Select Committee on Foreign Affairs Seventh Report



  30. We set out in our February Report the situation at that time on the handling of licence applications for Pakistan, in particular —

At 14 January 2000, 76 SIEL and 29 OIEL applications covering Pakistan were awaiting a decision. Of these, 41 of the SIEL and all the OIEL applications had been made before 12 October 1999. In the subsequent months, no licences were granted.[31] As at 8 May 2000, the SIEL queue had risen to 115 and the OIEL queue to 32.[32]

31. On 7 February 2000, we received a letter on the subject from the Defence Manufacturers Association (DMA), complaining of the uncertainty caused by what it described as an unofficial freeze, and suggesting that an outright embargo would be preferred by many of its member firms. The DMA suggested that overseas competitors, including those in EU countries such as France, were able to pick up the immediate business and subsequent follow-on contracts. The DMA called for "proper, effective and positive decision-making by HMG, especially in "difficult" cases, rather than prevarication and indecision".[33]

Current policy

  32. In evidence on 4 May, the Minister repeatedly denied that there was an informal embargo or freeze or moratorium, and reasserted that applications are being considered very strictly on a case-by-case basis.[34] He was unwilling to speculate as to what might get through.[35] The UK is said not to be actively promoting defence sales to Pakistan.[36]

33. On 5 July 2000 the Government announced in a written answer that a number of outstanding licences for Pakistan had been granted and that a further quantity had been refused. In a letter to the Chairman, the Minister explained that while the situation in Pakistan remained fluid -

    " we now feel that we are better able to assess the intentions of the Musharraf regime and hence make decisions on a number of export licence applications...Our policy on export licence applications for Pakistan remains case by case consideration. We will continue to keep the situation in Pakistan under close scrutiny".[37]

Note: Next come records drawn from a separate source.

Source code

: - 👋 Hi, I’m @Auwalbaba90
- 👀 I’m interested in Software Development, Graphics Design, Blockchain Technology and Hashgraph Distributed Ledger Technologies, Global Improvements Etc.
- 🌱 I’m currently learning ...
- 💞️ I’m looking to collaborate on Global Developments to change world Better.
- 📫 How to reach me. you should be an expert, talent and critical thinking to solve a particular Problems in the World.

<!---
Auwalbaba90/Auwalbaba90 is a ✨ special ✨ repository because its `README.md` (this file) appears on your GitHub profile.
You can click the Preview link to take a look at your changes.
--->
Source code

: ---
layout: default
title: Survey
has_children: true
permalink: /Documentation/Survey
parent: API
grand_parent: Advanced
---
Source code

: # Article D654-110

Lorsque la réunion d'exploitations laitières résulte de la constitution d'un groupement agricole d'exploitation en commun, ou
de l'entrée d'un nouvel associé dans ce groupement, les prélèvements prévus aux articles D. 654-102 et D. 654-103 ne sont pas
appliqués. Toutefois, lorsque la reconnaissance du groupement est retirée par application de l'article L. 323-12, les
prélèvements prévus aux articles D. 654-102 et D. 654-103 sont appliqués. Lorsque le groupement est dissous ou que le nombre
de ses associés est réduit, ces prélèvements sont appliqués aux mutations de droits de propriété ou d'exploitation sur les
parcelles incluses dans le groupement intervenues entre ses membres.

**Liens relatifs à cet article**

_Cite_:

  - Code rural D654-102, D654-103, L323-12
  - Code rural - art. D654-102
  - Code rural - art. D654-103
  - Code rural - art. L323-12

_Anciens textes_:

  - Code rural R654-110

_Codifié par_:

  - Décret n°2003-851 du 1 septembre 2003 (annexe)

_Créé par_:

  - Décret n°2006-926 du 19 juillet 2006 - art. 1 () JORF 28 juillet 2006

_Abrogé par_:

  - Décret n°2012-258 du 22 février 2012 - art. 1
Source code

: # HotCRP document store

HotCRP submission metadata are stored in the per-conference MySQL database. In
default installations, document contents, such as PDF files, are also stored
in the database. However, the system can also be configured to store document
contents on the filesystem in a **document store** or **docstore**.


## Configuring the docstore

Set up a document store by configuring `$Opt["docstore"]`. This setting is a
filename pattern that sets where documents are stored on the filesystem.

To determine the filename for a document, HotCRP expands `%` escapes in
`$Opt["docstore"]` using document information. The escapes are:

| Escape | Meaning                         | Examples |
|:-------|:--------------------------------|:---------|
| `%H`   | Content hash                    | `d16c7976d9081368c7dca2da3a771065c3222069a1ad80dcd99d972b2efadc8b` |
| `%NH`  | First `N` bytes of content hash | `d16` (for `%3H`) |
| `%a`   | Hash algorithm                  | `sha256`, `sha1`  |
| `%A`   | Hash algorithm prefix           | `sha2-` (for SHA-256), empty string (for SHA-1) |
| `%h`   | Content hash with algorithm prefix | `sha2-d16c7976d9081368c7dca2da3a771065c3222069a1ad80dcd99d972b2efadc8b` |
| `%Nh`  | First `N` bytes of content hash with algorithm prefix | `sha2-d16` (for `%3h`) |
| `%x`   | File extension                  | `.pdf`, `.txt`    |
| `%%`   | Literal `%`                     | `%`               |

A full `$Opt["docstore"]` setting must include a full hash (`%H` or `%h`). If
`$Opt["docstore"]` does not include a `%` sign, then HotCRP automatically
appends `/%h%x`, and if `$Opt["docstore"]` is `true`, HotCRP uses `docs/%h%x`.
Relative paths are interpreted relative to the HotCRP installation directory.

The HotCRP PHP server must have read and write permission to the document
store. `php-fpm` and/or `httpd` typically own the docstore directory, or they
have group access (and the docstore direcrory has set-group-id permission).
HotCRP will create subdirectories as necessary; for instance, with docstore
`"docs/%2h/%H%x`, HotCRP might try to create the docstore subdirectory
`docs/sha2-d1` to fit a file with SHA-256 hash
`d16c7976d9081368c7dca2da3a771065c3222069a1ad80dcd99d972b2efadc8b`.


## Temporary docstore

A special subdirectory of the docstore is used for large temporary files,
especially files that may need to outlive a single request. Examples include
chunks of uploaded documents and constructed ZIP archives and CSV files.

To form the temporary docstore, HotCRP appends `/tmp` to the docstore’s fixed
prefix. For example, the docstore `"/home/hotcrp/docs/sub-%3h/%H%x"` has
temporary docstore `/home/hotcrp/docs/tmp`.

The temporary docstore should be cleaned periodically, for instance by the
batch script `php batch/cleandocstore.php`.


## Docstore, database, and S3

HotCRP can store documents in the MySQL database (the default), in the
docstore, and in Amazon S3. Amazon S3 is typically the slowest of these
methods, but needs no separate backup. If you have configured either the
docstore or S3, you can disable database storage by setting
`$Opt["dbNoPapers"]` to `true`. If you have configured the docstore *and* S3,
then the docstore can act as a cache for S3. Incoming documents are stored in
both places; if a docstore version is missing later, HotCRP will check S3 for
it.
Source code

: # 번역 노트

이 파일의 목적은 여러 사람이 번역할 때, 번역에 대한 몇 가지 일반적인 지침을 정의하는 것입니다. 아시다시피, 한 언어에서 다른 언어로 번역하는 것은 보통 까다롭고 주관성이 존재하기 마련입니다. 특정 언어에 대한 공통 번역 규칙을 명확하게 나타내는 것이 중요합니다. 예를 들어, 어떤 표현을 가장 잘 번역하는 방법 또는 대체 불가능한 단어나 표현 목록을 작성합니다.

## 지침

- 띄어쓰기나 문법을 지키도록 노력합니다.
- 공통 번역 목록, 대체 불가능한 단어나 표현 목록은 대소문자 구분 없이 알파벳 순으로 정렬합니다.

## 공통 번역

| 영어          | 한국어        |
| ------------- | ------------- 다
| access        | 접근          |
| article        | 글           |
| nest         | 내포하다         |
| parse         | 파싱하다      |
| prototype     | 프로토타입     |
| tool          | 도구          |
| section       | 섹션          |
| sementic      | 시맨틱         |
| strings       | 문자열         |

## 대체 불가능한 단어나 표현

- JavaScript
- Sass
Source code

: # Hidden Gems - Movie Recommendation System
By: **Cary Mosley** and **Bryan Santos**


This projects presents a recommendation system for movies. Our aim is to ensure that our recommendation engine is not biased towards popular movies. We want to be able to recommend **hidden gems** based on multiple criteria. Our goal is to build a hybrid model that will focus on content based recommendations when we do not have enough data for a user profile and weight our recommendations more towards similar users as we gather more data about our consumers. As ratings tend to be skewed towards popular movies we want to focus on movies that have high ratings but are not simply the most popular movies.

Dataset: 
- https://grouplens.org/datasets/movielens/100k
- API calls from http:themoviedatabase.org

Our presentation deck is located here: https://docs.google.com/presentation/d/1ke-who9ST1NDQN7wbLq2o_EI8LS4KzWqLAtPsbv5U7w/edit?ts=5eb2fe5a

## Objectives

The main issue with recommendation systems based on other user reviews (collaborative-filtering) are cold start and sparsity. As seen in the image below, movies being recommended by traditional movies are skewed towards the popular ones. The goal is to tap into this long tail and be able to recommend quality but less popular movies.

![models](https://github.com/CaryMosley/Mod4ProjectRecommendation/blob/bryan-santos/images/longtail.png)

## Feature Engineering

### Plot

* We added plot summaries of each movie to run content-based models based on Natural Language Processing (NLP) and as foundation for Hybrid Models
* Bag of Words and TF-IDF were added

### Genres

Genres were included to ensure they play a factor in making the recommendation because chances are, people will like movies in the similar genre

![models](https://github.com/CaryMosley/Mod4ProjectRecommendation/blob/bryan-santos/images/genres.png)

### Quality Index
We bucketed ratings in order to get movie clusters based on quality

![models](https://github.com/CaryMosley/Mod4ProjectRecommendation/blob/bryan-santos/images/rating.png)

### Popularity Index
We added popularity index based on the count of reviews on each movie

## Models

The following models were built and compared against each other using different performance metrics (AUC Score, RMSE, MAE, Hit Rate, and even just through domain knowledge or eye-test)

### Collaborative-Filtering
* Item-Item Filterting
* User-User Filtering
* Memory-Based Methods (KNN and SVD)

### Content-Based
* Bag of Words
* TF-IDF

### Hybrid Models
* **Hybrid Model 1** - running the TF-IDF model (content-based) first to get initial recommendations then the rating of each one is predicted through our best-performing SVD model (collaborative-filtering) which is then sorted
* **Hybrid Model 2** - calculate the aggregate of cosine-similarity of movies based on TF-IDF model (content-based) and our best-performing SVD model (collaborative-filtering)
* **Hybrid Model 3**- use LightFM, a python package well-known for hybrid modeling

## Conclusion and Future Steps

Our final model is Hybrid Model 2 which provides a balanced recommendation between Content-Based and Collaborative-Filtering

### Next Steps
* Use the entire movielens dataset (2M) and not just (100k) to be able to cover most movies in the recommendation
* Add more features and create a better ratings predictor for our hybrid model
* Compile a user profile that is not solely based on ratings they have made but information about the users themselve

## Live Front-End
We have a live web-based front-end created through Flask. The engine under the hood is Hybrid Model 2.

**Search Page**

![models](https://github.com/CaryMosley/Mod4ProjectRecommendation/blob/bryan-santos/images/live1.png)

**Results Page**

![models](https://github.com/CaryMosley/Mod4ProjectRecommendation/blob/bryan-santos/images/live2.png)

34. He described the 20 SIELs and 1 OIEL granted as covering " a narrow and well-defined range of equipment such as naval spares, bomb disposal equipment and goods for civilian end-users...", and noted that no applications had been received for major weapons and weapons systems. 26 SIELs have been refused and Pakistan refused as a destination for one OIEL. The Minister also wrote that " We hope to process the remaining pending applications as soon as possible".

35. On 6 July we sought the details of the licences granted and refused. These were provided on 12 July. The details even in outline would not otherwise have been available until publication of the Annual Report for 2000. Details of a number of those licences granted were already known to us from the list provided of applications for licences for naval spares provided in answer to a previous question. Five are for goods for temporary export. In several of these cases we would expect a similar application for permanent transfer to be very carefully scrutinised. Most of the licences granted are for spares for naval ships or helicopters.

36. We welcome the fact that decisions have at last been taken on many of the outstanding applications for licences for export of goods to Pakistan. We question whether it need have taken quite so many months to reach these decisions. We are also minded to believe that the interest we have shown in this issue may have had a stimulating effect. We can only speculate as to whether there may be other as yet unrevealed areas where similar scrutiny might have similarly beneficial effects.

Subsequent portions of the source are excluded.